Entries supplied:
§
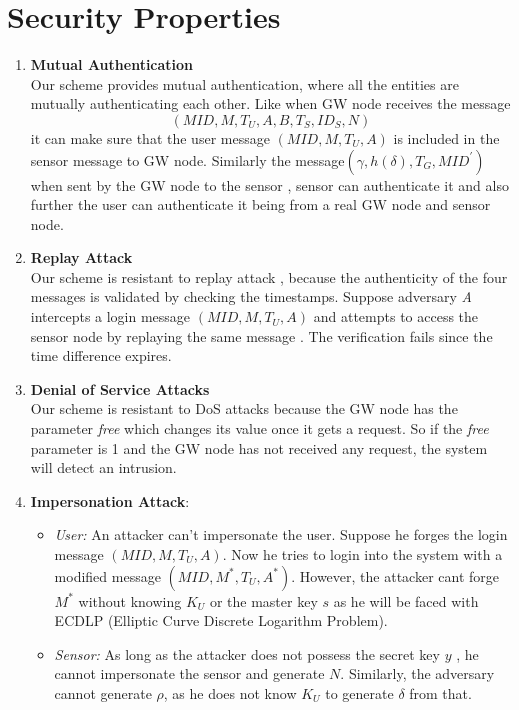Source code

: \documentclass[a4paper,12pt]{report}
\begin{document}
\section{Security Properties}
\begin{enumerate}
\item\textbf{Mutual Authentication}\\ Our scheme provides mutual authentication, where all the entities are mutually authenticating each other. Like when GW node receives the message\\
$$(MID, M, T_{U}, A, B, T_{S}, ID_{S}, N)$$
it can make sure that the user message $(MID, M, T_{U}, A)$ is included in the sensor message to GW node. Similarly the message$(\gamma, h(\delta), T_{G}, MID^{\prime})$ when sent by the GW node to the sensor , sensor can authenticate it and also further the user can authenticate it being from a real GW node and sensor node.\\
\smallskip
\item\textbf{Replay Attack}\\ Our scheme is resistant to replay attack , because the authenticity of the four messages is validated by checking the timestamps. Suppose adversary \textit{A} intercepts a login message $(MID, M, T_{U}, A)$ and attempts to access the sensor node by replaying the same message . The verification fails since the time difference expires.\\
\item \textbf{Denial of Service Attacks}\\ Our scheme is resistant to DoS attacks because the GW node has the parameter \textit{free} which changes its value once it gets a request. So if the \textit{free} parameter is 1 and the GW node has not received any request, the system will detect an intrusion.\\
\smallskip
\item\textbf{Impersonation Attack}:
\begin{itemize}
\item \textit{User:} An attacker can't impersonate the user. Suppose he forges the login message $(MID,M,T_{U},A)$. Now he tries to login into the system with a modified message $(MID,M^{*},T_{U},A^{*})$. However, the attacker cant forge $M^{*}$ without knowing $K_U$ or the master key $s$ as he will be faced with ECDLP (Elliptic Curve Discrete Logarithm Problem).
\item \textit{Sensor:} As long as the attacker does not possess the secret key $y$ , he cannot impersonate the sensor and generate $N$. Similarly, the adversary cannot generate $\rho$, as he does not know $K_U$ to generate $\delta$ from that.

\end{itemize}
\end{enumerate}
\end{document}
§
Problem to solve: All of the data should be returned word for word, with each picture left out.

Answer section:
Source code

: \documentclass[a4paper,12pt]{report}
\begin{document}
\section{Security Properties}
\begin{enumerate}
\item\textbf{Mutual Authentication}\\ Our scheme provides mutual authentication, where all the entities are mutually authenticating each other. Like when GW node receives the message\\
$$(MID, M, T_{U}, A, B, T_{S}, ID_{S}, N)$$
it can make sure that the user message $(MID, M, T_{U}, A)$ is included in the sensor message to GW node. Similarly the message$(\gamma, h(\delta), T_{G}, MID^{\prime})$ when sent by the GW node to the sensor , sensor can authenticate it and also further the user can authenticate it being from a real GW node and sensor node.\\
\smallskip
\item\textbf{Replay Attack}\\ Our scheme is resistant to replay attack , because the authenticity of the four messages is validated by checking the timestamps. Suppose adversary \textit{A} intercepts a login message $(MID, M, T_{U}, A)$ and attempts to access the sensor node by replaying the same message . The verification fails since the time difference expires.\\
\item \textbf{Denial of Service Attacks}\\ Our scheme is resistant to DoS attacks because the GW node has the parameter \textit{free} which changes its value once it gets a request. So if the \textit{free} parameter is 1 and the GW node has not received any request, the system will detect an intrusion.\\
\smallskip
\item\textbf{Impersonation Attack}:
\begin{itemize}
\item \textit{User:} An attacker can't impersonate the user. Suppose he forges the login message $(MID,M,T_{U},A)$. Now he tries to login into the system with a modified message $(MID,M^{*},T_{U},A^{*})$. However, the attacker cant forge $M^{*}$ without knowing $K_U$ or the master key $s$ as he will be faced with ECDLP (Elliptic Curve Discrete Logarithm Problem).
\item \textit{Sensor:} As long as the attacker does not possess the secret key $y$ , he cannot impersonate the sensor and generate $N$. Similarly, the adversary cannot generate $\rho$, as he does not know $K_U$ to generate $\delta$ from that.

\end{itemize}
\end{enumerate}
\end{document}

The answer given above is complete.